Remember when Ren and Stimpy became "the first cat and chihuaha to pass through the eye of a black hole"? They climbed a mountain of stinky socks and Ren imagined himself winning a million bucks and the Nobel Peace Prize.
Get it? All he had to do was find socks! He didn't have to liberate any dangerous nations or restore democracy to any previously-oppressed peoples. Just find lost sock and win! See, it's funny because it's true!
Eh, that's the problem with utopianism. It's all fun and games until people stop playing along. They got whole history books on what happens then. Gird your loins.

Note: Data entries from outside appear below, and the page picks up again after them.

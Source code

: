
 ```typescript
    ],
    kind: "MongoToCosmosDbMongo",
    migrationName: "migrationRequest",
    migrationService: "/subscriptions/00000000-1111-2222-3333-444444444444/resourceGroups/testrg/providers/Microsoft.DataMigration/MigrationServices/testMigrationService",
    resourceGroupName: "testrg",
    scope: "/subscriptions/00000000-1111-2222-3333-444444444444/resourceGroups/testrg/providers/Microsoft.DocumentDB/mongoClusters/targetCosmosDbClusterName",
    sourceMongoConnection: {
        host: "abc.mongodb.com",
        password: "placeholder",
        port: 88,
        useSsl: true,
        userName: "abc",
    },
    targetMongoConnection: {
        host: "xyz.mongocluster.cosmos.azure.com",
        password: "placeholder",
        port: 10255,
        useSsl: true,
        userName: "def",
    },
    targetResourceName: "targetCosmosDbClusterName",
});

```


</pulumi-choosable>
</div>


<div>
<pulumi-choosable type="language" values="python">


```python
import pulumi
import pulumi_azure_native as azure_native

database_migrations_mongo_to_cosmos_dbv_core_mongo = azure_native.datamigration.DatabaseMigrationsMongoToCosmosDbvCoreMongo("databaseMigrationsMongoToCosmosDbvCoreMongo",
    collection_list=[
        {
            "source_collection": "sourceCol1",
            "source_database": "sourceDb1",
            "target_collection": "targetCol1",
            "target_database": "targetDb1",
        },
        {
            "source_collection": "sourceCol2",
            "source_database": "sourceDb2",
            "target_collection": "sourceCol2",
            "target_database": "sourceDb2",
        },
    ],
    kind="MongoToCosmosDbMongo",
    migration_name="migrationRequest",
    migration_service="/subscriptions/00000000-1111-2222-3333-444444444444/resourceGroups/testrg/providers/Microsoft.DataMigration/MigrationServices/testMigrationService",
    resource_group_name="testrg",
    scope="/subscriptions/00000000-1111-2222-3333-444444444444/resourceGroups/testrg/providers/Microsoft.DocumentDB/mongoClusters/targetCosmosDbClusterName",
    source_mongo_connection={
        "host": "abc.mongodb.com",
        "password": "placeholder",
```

In other tales of Fabian ecstasy, I was in NYC earlier in the week. Now there's another collective that can't wait to go bankrupt. Wednesday was such a windy day that I knew my flight out would be delayed, so I kept checking the website. And the website kept telling me "on time." I knew enough to be wary, telling people in the office: "They usually wait until I get to the gate to announce that a flight is late."
But I got myself signed up for an e-mail alert anyway. Two hours before the departure time they sent a message saying "on time." I got to the airport itself and the monitor near ticketing said "on time." I went through security, got to my gate and that's when the e-mail hit my Blackberry telling me the flight would be late.
Asshats. I knew it all along. What kills me is this: so did they.